→ TASK DIRECTIONS
The records below are to be restated word for word; their pictures are not.
....
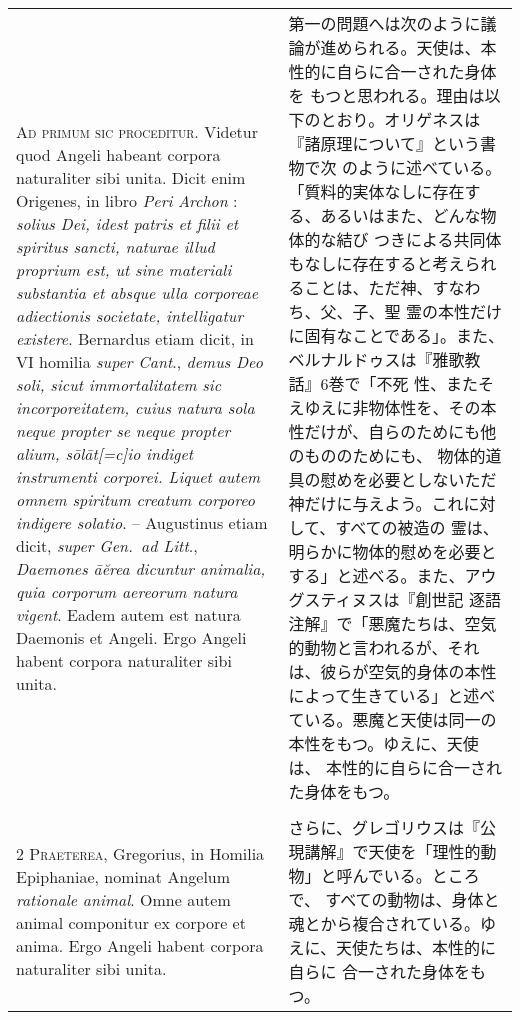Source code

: \documentclass[10pt]{jsarticle} %
\begin{document}
\begin{longtable}{p{21em}p{21em}}

{\huge A}{\scshape d primum sic proceditur}. Videtur quod Angeli habeant corpora
naturaliter sibi unita. Dicit enim Origenes, in libro {\itshape Peri Archon} :
{\itshape solius Dei, idest patris et filii et spiritus sancti, naturae illud
proprium est, ut sine materiali substantia et absque ulla corporeae adiectionis
societate, intelligatur existere}. Bernardus etiam dicit, in VI homilia
{\itshape super Cant}., {\itshape demus Deo soli, sicut immortalitatem sic
incorporeitatem, cuius natura sola neque propter se neque propter alium,
s\={o}l\={a}t[=c]io indiget instrumenti corporei. Liquet autem omnem spiritum
creatum corporeo indigere solatio}. -- Augustinus etiam dicit, {\itshape super
Gen.~ad Litt}., {\itshape Daemones \={a}\u{e}rea dicuntur animalia, quia
corporum aereorum natura vigent}. Eadem autem est natura Daemonis et
Angeli. Ergo Angeli habent corpora naturaliter sibi unita.


&

第一の問題へは次のように議論が進められる。天使は、本性的に自らに合一された身体を
もつと思われる。理由は以下のとおり。オリゲネスは『諸原理について』という書物で次
のように述べている。「質料的実体なしに存在する、あるいはまた、どんな物体的な結び
つきによる共同体もなしに存在すると考えられることは、ただ神、すなわち、父、子、聖
霊の本性だけに固有なことである」。また、ベルナルドゥスは『雅歌教話』6巻で「不死
性、またそえゆえに非物体性を、その本性だけが、自らのためにも他のもののためにも、
物体的道具の慰めを必要としないただ神だけに与えよう。これに対して、すべての被造の
霊は、明らかに物体的慰めを必要とする」と述べる。また、アウグスティヌスは『創世記
逐語注解』で「悪魔たちは、空気的動物と言われるが、それは、彼らが空気的身体の本性
によって生きている」と述べている。悪魔と天使は同一の本性をもつ。ゆえに、天使は、
本性的に自らに合一された身体をもつ。

\\\\


{\scshape 2 Praeterea}, Gregorius, in Homilia Epiphaniae, nominat Angelum
{\itshape rationale animal}. Omne autem animal componitur ex corpore et
anima. Ergo Angeli habent corpora naturaliter sibi unita.


&

さらに、グレゴリウスは『公現講解』で天使を「理性的動物」と呼んでいる。ところで、
すべての動物は、身体と魂とから複合されている。ゆえに、天使たちは、本性的に自らに
合一された身体をもつ。



\end{longtable}
\end{document}
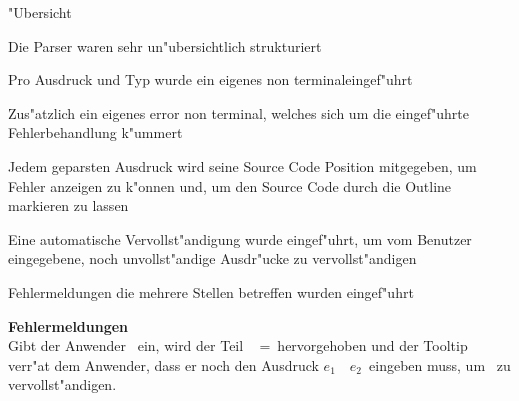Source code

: {
  \begin{itemgroup}{"Ubersicht}
    \item Die Parser waren sehr un"ubersichtlich strukturiert
    \item Pro Ausdruck und Typ wurde ein eigenes \glqq non terminal\grqq eingef"uhrt
    \item Zus"atzlich ein eigenes \glqq error non terminal\grqq, welches sich um
          die eingef"uhrte Fehlerbehandlung k"ummert
    \item Jedem geparsten Ausdruck wird seine Source Code Position mitgegeben, um
          Fehler anzeigen zu k"onnen und, um den Source Code durch die Outline
          markieren zu lassen
    \item Eine automatische Vervollst"andigung wurde eingef"uhrt, um vom Benutzer
          eingegebene, noch unvollst"andige Ausdr"ucke zu vervollst"andigen
    \item Fehlermeldungen die mehrere Stellen betreffen wurden eingef"uhrt
  \end{itemgroup}
}

{
  {\bf Fehlermeldungen}\\[5mm]
  Gibt der Anwender \glqq {}\grqq\ 
  ein, wird der Teil \glqq \KeyLet\  =\grqq\ hervorgehoben und der Tooltip
  verr"at dem Anwender, dass er noch den Ausdruck \glqq $e_1$\ \KeyIn\ $e_2$\grqq\ eingeben muss,
  um \glqq{\bf Let}\grqq\ zu vervollst"andigen.
}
....
→ EXERCISE SOLUTION
Source code

: \documentclass[10pt]{jsarticle} %
\begin{document}
\begin{longtable}{p{21em}p{21em}}

{\huge A}{\scshape d primum sic proceditur}. Videtur quod Angeli habeant corpora
naturaliter sibi unita. Dicit enim Origenes, in libro {\itshape Peri Archon} :
{\itshape solius Dei, idest patris et filii et spiritus sancti, naturae illud
proprium est, ut sine materiali substantia et absque ulla corporeae adiectionis
societate, intelligatur existere}. Bernardus etiam dicit, in VI homilia
{\itshape super Cant}., {\itshape demus Deo soli, sicut immortalitatem sic
incorporeitatem, cuius natura sola neque propter se neque propter alium,
s\={o}l\={a}t[=c]io indiget instrumenti corporei. Liquet autem omnem spiritum
creatum corporeo indigere solatio}. -- Augustinus etiam dicit, {\itshape super
Gen.~ad Litt}., {\itshape Daemones \={a}\u{e}rea dicuntur animalia, quia
corporum aereorum natura vigent}. Eadem autem est natura Daemonis et
Angeli. Ergo Angeli habent corpora naturaliter sibi unita.


&

第一の問題へは次のように議論が進められる。天使は、本性的に自らに合一された身体を
もつと思われる。理由は以下のとおり。オリゲネスは『諸原理について』という書物で次
のように述べている。「質料的実体なしに存在する、あるいはまた、どんな物体的な結び
つきによる共同体もなしに存在すると考えられることは、ただ神、すなわち、父、子、聖
霊の本性だけに固有なことである」。また、ベルナルドゥスは『雅歌教話』6巻で「不死
性、またそえゆえに非物体性を、その本性だけが、自らのためにも他のもののためにも、
物体的道具の慰めを必要としないただ神だけに与えよう。これに対して、すべての被造の
霊は、明らかに物体的慰めを必要とする」と述べる。また、アウグスティヌスは『創世記
逐語注解』で「悪魔たちは、空気的動物と言われるが、それは、彼らが空気的身体の本性
によって生きている」と述べている。悪魔と天使は同一の本性をもつ。ゆえに、天使は、
本性的に自らに合一された身体をもつ。

\\\\


{\scshape 2 Praeterea}, Gregorius, in Homilia Epiphaniae, nominat Angelum
{\itshape rationale animal}. Omne autem animal componitur ex corpore et
anima. Ergo Angeli habent corpora naturaliter sibi unita.


&

さらに、グレゴリウスは『公現講解』で天使を「理性的動物」と呼んでいる。ところで、
すべての動物は、身体と魂とから複合されている。ゆえに、天使たちは、本性的に自らに
合一された身体をもつ。



\end{longtable}
\end{document}
Source code

: {
  \begin{itemgroup}{"Ubersicht}
    \item Die Parser waren sehr un"ubersichtlich strukturiert
    \item Pro Ausdruck und Typ wurde ein eigenes \glqq non terminal\grqq eingef"uhrt
    \item Zus"atzlich ein eigenes \glqq error non terminal\grqq, welches sich um
          die eingef"uhrte Fehlerbehandlung k"ummert
    \item Jedem geparsten Ausdruck wird seine Source Code Position mitgegeben, um
          Fehler anzeigen zu k"onnen und, um den Source Code durch die Outline
          markieren zu lassen
    \item Eine automatische Vervollst"andigung wurde eingef"uhrt, um vom Benutzer
          eingegebene, noch unvollst"andige Ausdr"ucke zu vervollst"andigen
    \item Fehlermeldungen die mehrere Stellen betreffen wurden eingef"uhrt
  \end{itemgroup}
}

{
  {\bf Fehlermeldungen}\\[5mm]
  Gibt der Anwender \glqq {}\grqq\ 
  ein, wird der Teil \glqq \KeyLet\  =\grqq\ hervorgehoben und der Tooltip
  verr"at dem Anwender, dass er noch den Ausdruck \glqq $e_1$\ \KeyIn\ $e_2$\grqq\ eingeben muss,
  um \glqq{\bf Let}\grqq\ zu vervollst"andigen.
}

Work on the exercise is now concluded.